→ **EXERCISE GOAL**
Lines from the beginning of the material below through the line that has "U pogledu meteoroloških" are to be reproduced exactly, but pictures are not.

→ **SUPPLIED DATA**
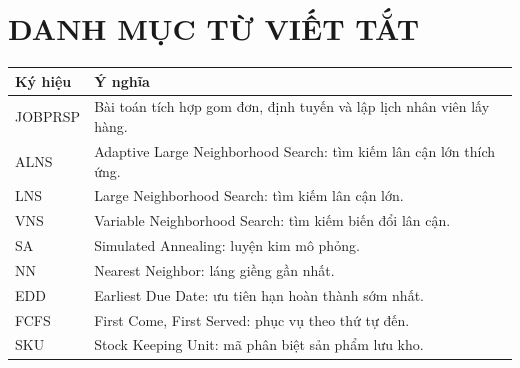 \documentclass[12pt,a4paper]{article}
\theoremstyle{plain} %
\theoremstyle{plain} %
\theoremstyle{plain} %
\theoremstyle{nonumberplain}  %
\numberwithin{equation}{section}
\numberwithin{figure}{section}
\numberwithin{table}{section}
\begin{document}
\pagestyle{fancy}
\setcounter{page}{1}
\hypersetup{pageanchor=true,linkcolor=black}

\section*{DANH MỤC TỪ VIẾT TẮT}
\begin{tabularx}{\linewidth}{lX}
\toprule
Ký hiệu & Ý nghĩa \\
\midrule
JOBPRSP & Bài toán tích hợp gom đơn, định tuyến và lập lịch nhân viên lấy hàng. \\
ALNS & Adaptive Large Neighborhood Search: tìm kiếm lân cận lớn thích ứng. \\
LNS & Large Neighborhood Search: tìm kiếm lân cận lớn. \\
VNS & Variable Neighborhood Search: tìm kiếm biến đổi lân cận. \\
SA & Simulated Annealing: luyện kim mô phỏng. \\
NN & Nearest Neighbor: láng giềng gần nhất. \\
EDD & Earliest Due Date: ưu tiên hạn hoàn thành sớm nhất. \\
FCFS & First Come, First Served: phục vụ theo thứ tự đến. \\
SKU & Stock Keeping Unit: mã phân biệt sản phẩm lưu kho. \\
\bottomrule
\end{tabularx}
\clearpage

\renewcommand{\contentsname}{Mục lục}
\tableofcontents

\newpage 

\renewcommand{\listfigurename}{Danh sách hình ảnh}
\listoffigures

\clearpage
\renewcommand{\listtablename}{Danh sách bảng}
\listoftables

\clearpage

\clearpage

\clearpage

\clearpage

\clearpage

\clearpage
{}
{}

\end{document}
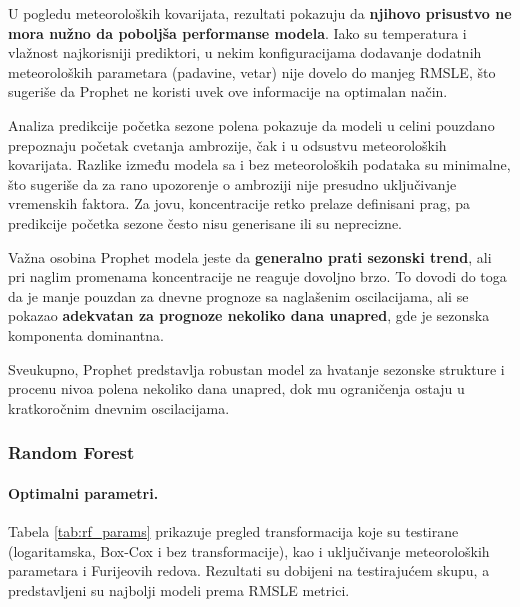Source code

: \documentclass[12pt]{article}
\begin{document}
U pogledu meteoroloških kovarijata, rezultati pokazuju da \textbf{njihovo prisustvo ne mora nužno da poboljša performanse modela}. Iako su temperatura i vlažnost najkorisniji prediktori, u nekim konfiguracijama dodavanje dodatnih meteoroloških parametara (padavine, vetar) nije dovelo do manjeg RMSLE, što sugeriše da Prophet ne koristi uvek ove informacije na optimalan način.  

Analiza predikcije početka sezone polena pokazuje da modeli u celini pouzdano prepoznaju početak cvetanja ambrozije, čak i u odsustvu meteoroloških kovarijata. Razlike između modela sa i bez meteoroloških podataka su minimalne, što sugeriše da za rano upozorenje o ambroziji nije presudno uključivanje vremenskih faktora. Za jovu, koncentracije retko prelaze definisani prag, pa predikcije početka sezone često nisu generisane ili su neprecizne.  

Važna osobina Prophet modela jeste da \textbf{generalno prati sezonski trend}, ali pri naglim promenama koncentracije ne reaguje dovoljno brzo. To dovodi do toga da je manje pouzdan za dnevne prognoze sa naglašenim oscilacijama, ali se pokazao \textbf{adekvatan za prognoze nekoliko dana unapred}, gde je sezonska komponenta dominantna.  

Sveukupno, Prophet predstavlja robustan model za hvatanje sezonske strukture i procenu nivoa polena nekoliko dana unapred, dok mu ograničenja ostaju u kratkoročnim dnevnim oscilacijama.




\subsubsection{Random Forest}

\paragraph{\textbf{Optimalni parametri.}}
Tabela \ref{tab:rf_params} prikazuje pregled transformacija koje su testirane (logaritamska, Box-Cox i bez transformacije), kao i uključivanje meteoroloških parametara i Furijeovih redova. Rezultati su dobijeni na testirajućem skupu, a predstavljeni su najbolji modeli prema RMSLE metrici.
\end{document}
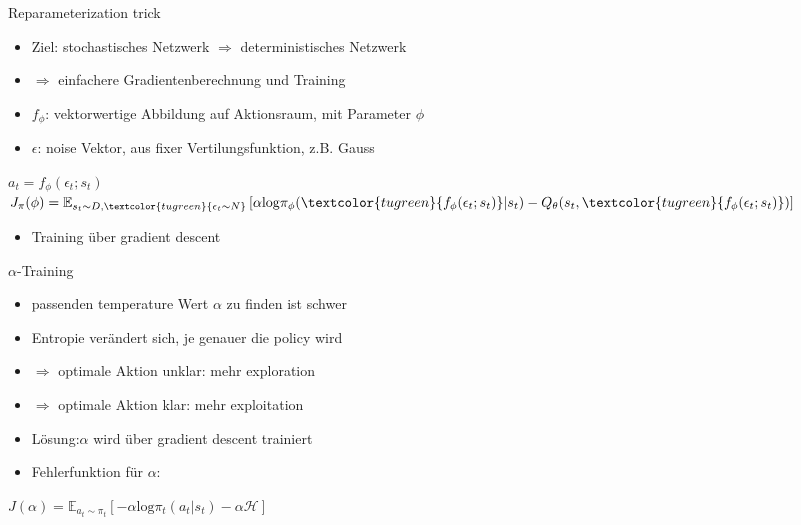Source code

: \begin{frame}{Reparameterization trick}
\begin{itemize}
\item Ziel: stochastisches Netzwerk $\Rightarrow$ deterministisches Netzwerk
\item[] $\Rightarrow$ einfachere Gradientenberechnung und Training
\item $f_{\phi}$: vektorwertige Abbildung auf Aktionsraum, mit Parameter $\phi$
\item $\epsilon$: noise Vektor, aus fixer Vertilungsfunktion, z.B. Gauss \\[12pt]
\end{itemize}
\textcolor{tugreen}{$a_{t}=f_{\phi}(\epsilon_{t};s_{t})$} \\[6pt]
$J_{\pi}(\phi)=\mathbb{E}_{s_{t}\sim D,\textcolor{tugreen}{\epsilon_{t}\sim N}}\left[\alpha\mathrm{log}\pi_{\phi}(\textcolor{tugreen}{f_{\phi}(\epsilon_{t};s_{t})}|s_{t})-Q_{\theta}(s_{t},\textcolor{tugreen}{f_{\phi}(\epsilon_{t};s_{t})})\right]$ \\[12pt]

\begin{itemize}
\item Training über gradient descent
\end{itemize}
\end{frame}

\begin{frame}{$\alpha$-Training}
\begin{itemize}
\item passenden temperature Wert $\alpha$ zu finden ist schwer
\item Entropie verändert sich, je genauer die policy wird
\item[] $\Rightarrow$ optimale Aktion unklar: mehr exploration
\item[] $\Rightarrow$ optimale Aktion klar: mehr exploitation \\[12pt]

\item Lösung:$\alpha$ wird über gradient descent trainiert
\item Fehlerfunktion für $\alpha$:
\end{itemize}
\center$J(\alpha)=\mathbb{E}_{a_{t}\sim\pi_{t}}\left[-\alpha \mathrm{log}\pi_{t}(a_{t}|s_{t})-\alpha \mathcal{H}\right]$
\end{frame}

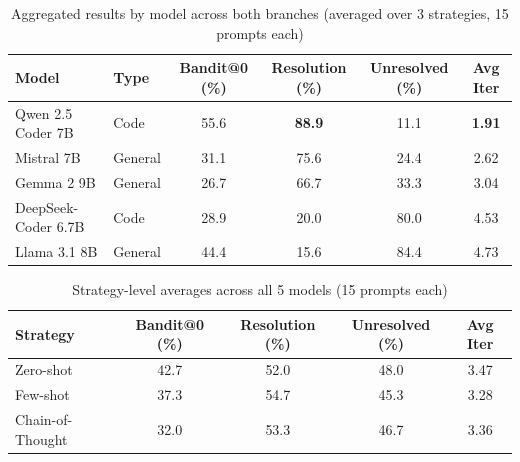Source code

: \documentclass[11pt,a4paper]{article}
\begin{document}
\begin{table}[h]
\centering
\caption{Aggregated results by model across both branches (averaged over 3 strategies, 15 prompts each)}
\begin{tabular}{llcccc}
\toprule
\textbf{Model} & \textbf{Type} & \textbf{Bandit@0 (\%)} & \textbf{Resolution (\%)} & \textbf{Unresolved (\%)} & \textbf{Avg Iter} \\
\midrule
Qwen 2.5 Coder 7B   & Code    & 55.6 & \textbf{88.9} & 11.1 & \textbf{1.91} \\
Mistral 7B          & General & 31.1 & 75.6          & 24.4 & 2.62          \\
Gemma 2 9B          & General & 26.7 & 66.7          & 33.3 & 3.04          \\
DeepSeek-Coder 6.7B & Code    & 28.9 & 20.0          & 80.0 & 4.53          \\
Llama 3.1 8B        & General & 44.4 & 15.6          & 84.4 & 4.73          \\
\bottomrule
\end{tabular}
\label{tab:model_summary}
\end{table}

\begin{table}[h]
\centering
\caption{Strategy-level averages across all 5 models (15 prompts each)}
\begin{tabular}{lcccc}
\toprule
\textbf{Strategy} & \textbf{Bandit@0 (\%)} & \textbf{Resolution (\%)} & \textbf{Unresolved (\%)} & \textbf{Avg Iter} \\
\midrule
Zero-shot        & 42.7 & 52.0 & 48.0 & 3.47 \\
Few-shot         & 37.3 & 54.7 & 45.3 & 3.28 \\
Chain-of-Thought & 32.0 & 53.3 & 46.7 & 3.36 \\
\bottomrule
\end{tabular}
\label{tab:strategy_summary}
\end{table}
\end{document}
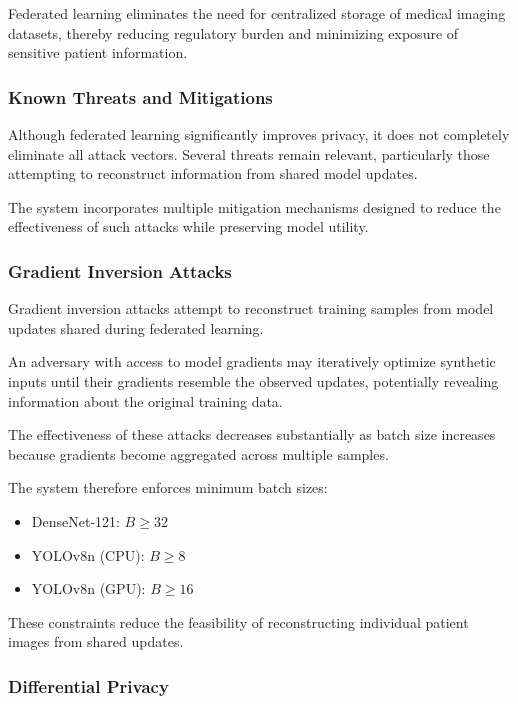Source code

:Federated learning eliminates the need for centralized storage of medical imaging datasets, thereby reducing regulatory burden and minimizing exposure of sensitive patient information.

\subsubsection{Known Threats and Mitigations}

Although federated learning significantly improves privacy, it does not completely eliminate all attack vectors. Several threats remain relevant, particularly those attempting to reconstruct information from shared model updates.

The system incorporates multiple mitigation mechanisms designed to reduce the effectiveness of such attacks while preserving model utility.

\subsubsection{Gradient Inversion Attacks}

Gradient inversion attacks attempt to reconstruct training samples from model updates shared during federated learning.

An adversary with access to model gradients may iteratively optimize synthetic inputs until their gradients resemble the observed updates, potentially revealing information about the original training data.

The effectiveness of these attacks decreases substantially as batch size increases because gradients become aggregated across multiple samples.

The system therefore enforces minimum batch sizes:

\begin{itemize}
	\item DenseNet-121: $B \ge 32$
	\item YOLOv8n (CPU): $B \ge 8$
	\item YOLOv8n (GPU): $B \ge 16$
\end{itemize}

These constraints reduce the feasibility of reconstructing individual patient images from shared updates.

\subsubsection{Differential Privacy}


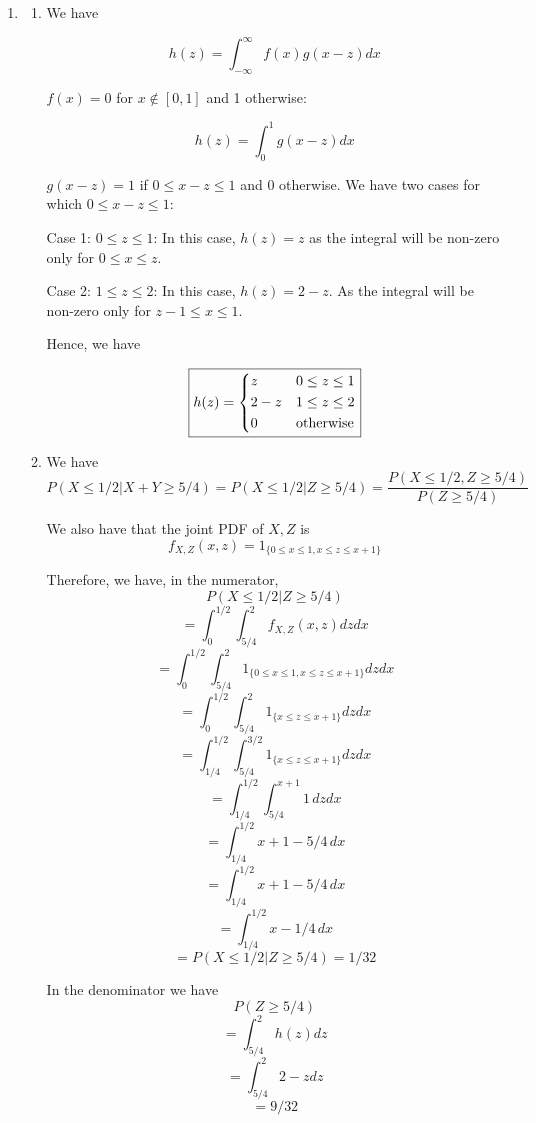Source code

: \documentclass[submit]{harvardml}
\begin{document}
\begin{enumerate}
\begin{enumerate}
    \item
    \begin{enumerate}
      \item 
      We have 
      
      $$h(z) = \int_{-\infty}^{\infty} f(x)g(x-z)dx$$

      $f(x) = 0$ for $x \notin [0,1]$ and 1 otherwise:

      $$h(z) = \int_{0}^{1} g(x-z)dx$$

      $g(x-z) = 1$ if $0 \leq x-z \leq 1$ and 0 otherwise. We have two cases for which 
      $0 \leq x-z \leq 1$: 

      Case 1: $0\leq z\leq 1$: In this case, $h(z) = z$ as the integral will be non-zero only 
      for $0\leq x\leq z$.

      Case 2: $1\leq z\leq 2$: In this case, $h(z) = 2-z$. As the integral will be non-zero only for
      $z-1\leq x\leq 1$.

      Hence, we have

      $$
      \boxed{
      h(z) =
      \begin{dcases} 
        z & 0\leq z\leq 1 \\
        2-z & 1\leq z\leq 2\\
        0 & \textnormal{otherwise}
      \end{dcases}
      }
      $$

      \item
      We have
      $$P(X\leq 1/2 | X + Y \geq 5/4) = P(X\leq 1/2 | Z\geq 5/4)
        = \frac{P(X\leq 1/2, Z \geq 5/4)}{P(Z \geq 5/4)}$$
      
      We also have that the joint PDF of $X,Z$ is 
      $$f_{X,Z}(x,z)=1_{\{0\leq x\leq 1, x\leq z\leq x+1\}}$$

      Therefore, we have, in the numerator,
      $$P(X\leq 1/2 | Z\geq 5/4)$$
      $$=\int_0^{1/2} \int_{5/4}^2 f_{X,Z} (x,z) dz dx$$
      $$=\int_0^{1/2} \int_{5/4}^2 1_{\{0\leq x\leq 1, x\leq z\leq x+1\}} dz dx$$
      $$=\int_0^{1/2} \int_{5/4}^2 1_{\{x\leq z\leq x+1\}} dz dx$$
      $$=\int_{1/4}^{1/2} \int_{5/4}^{3/2} 1_{\{x\leq z\leq x+1\}} dz dx$$
      $$=\int_{1/4}^{1/2} \int_{5/4}^{x+1} 1\, dz dx$$
      $$=\int_{1/4}^{1/2} x + 1 - 5/4\, dx$$
      $$=\int_{1/4}^{1/2} x + 1 - 5/4\, dx$$
      $$=\int_{1/4}^{1/2} x - 1/4\, dx$$
      $$=P(X\leq 1/2 | Z\geq 5/4)=1/32$$

      In the denominator we have
      $$P(Z \geq 5/4)$$
      $$=\int_{5/4}^2 h(z) dz$$
      $$=\int_{5/4}^2 2-z dz$$
      $$=9/32$$


\end{enumerate}
\end{enumerate}
\end{enumerate}
\end{document}
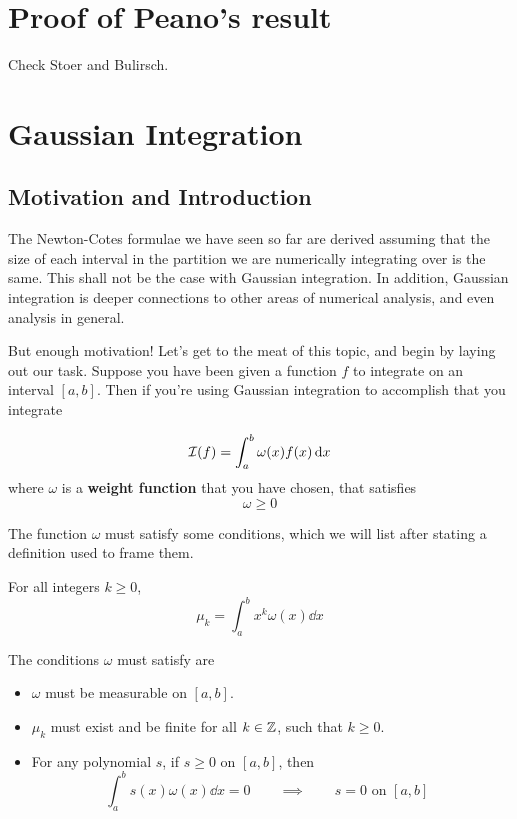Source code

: 
\section{Proof of Peano's result}

Check Stoer and Bulirsch.

\section{Gaussian Integration}

\subsection{Motivation and Introduction}

The Newton-Cotes formulae we have seen so far are derived assuming that the size of each interval in the partition we are numerically integrating over is the same. This shall not be the case with Gaussian integration. In addition, Gaussian integration is deeper connections to other areas of numerical analysis, and even analysis in general.

But enough motivation! Let's get to the meat of this topic, and begin by laying out our task. Suppose you have been given a function $f$ to integrate on an interval $[a, b]$. Then if you're using Gaussian integration to accomplish that you integrate
\begin{defn}
  \[
    \mathcal{I}(f) = \int_a^b \omega(x) f(x) \dd{x}
  \]
  where $\omega$ is a \textbf{weight function} that you have chosen, that satisfies
  \[
    \omega \geq 0
  \]
\end{defn}
The function $\omega$ must satisfy some conditions, which we will list after stating a definition used to frame them.
\begin{defn}
  For all integers $k \geq 0$,
  \[
    \mu_k = \int_a^b x^k \omega(x) \dd{x}
  \]
\end{defn}
The conditions $\omega$ must satisfy are
\begin{defn}
  \label{apr4b:conds:weight}
  \hfill

\begin{itemize}
\item
  $\omega$ must be measurable on $[a, b]$.
  
\item
  $\mu_k$ must exist and be finite for all $k \in \mathbb{Z}$, such that $k \geq 0$.

\item
  For any polynomial $s$, if $s \geq 0$ on $[a, b]$, then
  \[
    \int_a^b s(x) \omega(x) \dd{x} = 0
    \qquad \implies \qquad
    s = 0 \text{ on $[a, b]$ }
  \]
\end{itemize}
\end{defn}

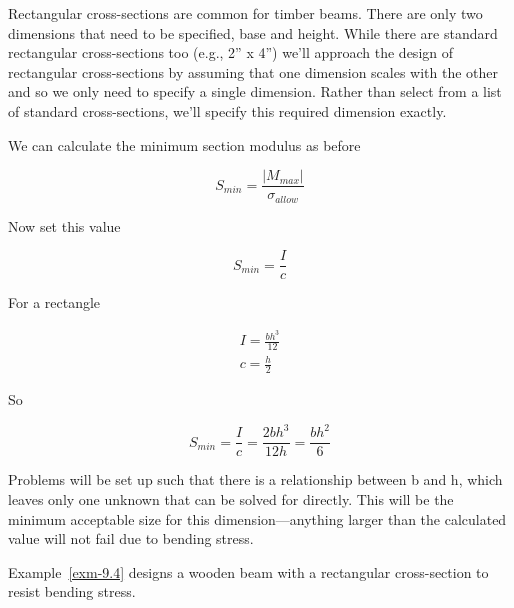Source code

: \documentclass[
  letterpaper,
  DIV=11,
  numbers=noendperiod]{scrreprt}
\theoremstyle{definition}
\theoremstyle{remark}
\begin{document}
Rectangular cross-sections are common for timber beams. There are only
two dimensions that need to be specified, base and height. While there
are standard rectangular cross-sections too (e.g., 2'' x 4'') we'll
approach the design of rectangular cross-sections by assuming that one
dimension scales with the other and so we only need to specify a single
dimension. Rather than select from a list of standard cross-sections,
we'll specify this required dimension exactly.

We can calculate the minimum section modulus as before

\[
S_{min}=\frac{\left|M_{max}\right|}{\sigma_{allow}}
\]

Now set this value

\[
S_{min}=\frac{I}{c}
\]

For a rectangle

\[
\begin{gathered}
I=\frac{b h^3}{12} \\
c=\frac{h}{2}
\end{gathered}
\]

So

\[
S_{min}=\frac{I}{c}=\frac{2 b h^3}{12 h}=\frac{b h^2}{6}
\]

Problems will be set up such that there is a relationship between b and
h, which leaves only one unknown that can be solved for directly. This
will be the minimum acceptable size for this dimension---anything larger
than the calculated value will not fail due to bending stress.

Example~\ref{exm-9.4} designs a wooden beam with a rectangular
cross-section to resist bending stress.
\end{document}
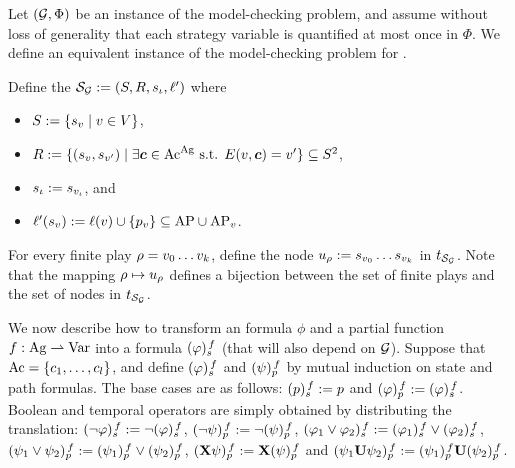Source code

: Let $(\CGS,\Phi)$ be an instance of the \SL
model-checking problem, and assume without loss of generality that
each strategy variable is quantified at most once in $\Phi$. We define an equivalent instance of the
model-checking problem for \QCTLs.



Define the \KS $\KS_{\CGS}\egdef(\setstates,\relation,\sstate_{\init},\lab')$ where
\begin{itemize}
\item $\setstates\egdef\{\sstate_{\pos} \mid \pos\in\setpos\}$,
\item $\relation\egdef\{(\sstate_{\pos},\sstate_{\pos'})\mid
  \exists\jmov\in\Mov^{\Agf} \mbox{ s.t. }\trans(\pos,\jmov)=\pos'\}
  \subseteq \setstates^2$,
  \item $\sstate_{\init}\egdef\sstate_{\pos_{\init}}$, and
\item $\lab'(\sstate_{\pos})\egdef\val(\pos)\union \{p_{\pos}\} \subseteq \APf \cup \APv$.
\end{itemize}



For every finite play $\fplay=\pos_{0}\ldots\pos_{k}$, define
the node $\noeud_{\fplay}\egdef \sstate_{\pos_{0}}\ldots \sstate_{\pos_{k}}$ in
$\unfold[\KS_{\CGS}]{\sstate_{\pos_{0}}}$.  Note that the mapping
$\fplay\mapsto\noeud_{\fplay}$ defines a bijection between the set
of finite plays and the set of
nodes in $\unfold[\KS_{\CGS}]{\sstate_{\init}}$. %


\halfline
{}
 We now describe how to transform an \SLref formula $\phi$ and a partial
function $f:\Agf \partialto  \Varf$ into a \QCTLs
formula $\tr[f]{\phi}$ (that will also depend on $\CGS$).
Suppose that $\Mov=\{\mov_{1},\ldots,\mov_{\maxmov}\}$, and define
$\tr[f]{\phi}$ and $\trp[f]{\psi}$ by mutual induction on state and path formulas. 
The base cases are as follows:
$\tr[f]{p} 		 \egdef p$ and $\trp[f]{\phi} \egdef
\tr[f]{\phi}$. Boolean and temporal operators are simply obtained by
distributing the translation:
$\tr[f]{\neg \phi} 	 \egdef \neg \tr[f]{\phi}$, $\trp[f]{\neg
  \psi} \egdef \neg \trp[f]{\psi}$,
$\tr[f]{\phi_1\ou\phi_2}  \egdef \tr[f]{\phi_1}\ou\tr[f]{\phi_2}$,
$\trp[f]{\psi_1\ou\psi_2}  \egdef \trp[f]{\psi_1}\ou\trp[f]{\psi_2}$,
$\trp[f]{\X\psi}  \egdef \X\trp[f]{\psi}$ and $\trp[f]{\psi_1\until\psi_2}  \egdef \trp[f]{\psi_1}\until\trp[f]{\psi_2}$.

→ **RESPONSE FOR THIS EXERCISE**
 \documentclass[12pt,a4paper]{article}
\theoremstyle{plain} %
\theoremstyle{plain} %
\theoremstyle{plain} %
\theoremstyle{nonumberplain}  %
\numberwithin{equation}{section}
\numberwithin{figure}{section}
\numberwithin{table}{section}
\begin{document}
\pagestyle{fancy}
\setcounter{page}{1}
\hypersetup{pageanchor=true,linkcolor=black}

\section*{DANH MỤC TỪ VIẾT TẮT}
\begin{tabularx}{\linewidth}{lX}
\toprule
Ký hiệu & Ý nghĩa \\
\midrule
JOBPRSP & Bài toán tích hợp gom đơn, định tuyến và lập lịch nhân viên lấy hàng. \\
ALNS & Adaptive Large Neighborhood Search: tìm kiếm lân cận lớn thích ứng. \\
LNS & Large Neighborhood Search: tìm kiếm lân cận lớn. \\
VNS & Variable Neighborhood Search: tìm kiếm biến đổi lân cận. \\
SA & Simulated Annealing: luyện kim mô phỏng. \\
NN & Nearest Neighbor: láng giềng gần nhất. \\
EDD & Earliest Due Date: ưu tiên hạn hoàn thành sớm nhất. \\
FCFS & First Come, First Served: phục vụ theo thứ tự đến. \\
SKU & Stock Keeping Unit: mã phân biệt sản phẩm lưu kho. \\
\bottomrule
\end{tabularx}
\clearpage

\renewcommand{\contentsname}{Mục lục}
\tableofcontents

\newpage 

\renewcommand{\listfigurename}{Danh sách hình ảnh}
\listoffigures

\clearpage
\renewcommand{\listtablename}{Danh sách bảng}
\listoftables

\clearpage

\clearpage

\clearpage

\clearpage

\clearpage

\clearpage
{}
{}

\end{document}
Source code

: \documentclass[12pt]{article}
\begin{document}
U pogledu meteoroloških kovarijata, rezultati pokazuju da \textbf{njihovo prisustvo ne mora nužno da poboljša performanse modela}. Iako su temperatura i vlažnost najkorisniji prediktori, u nekim konfiguracijama dodavanje dodatnih meteoroloških parametara (padavine, vetar) nije dovelo do manjeg RMSLE, što sugeriše da Prophet ne koristi uvek ove informacije na optimalan način.  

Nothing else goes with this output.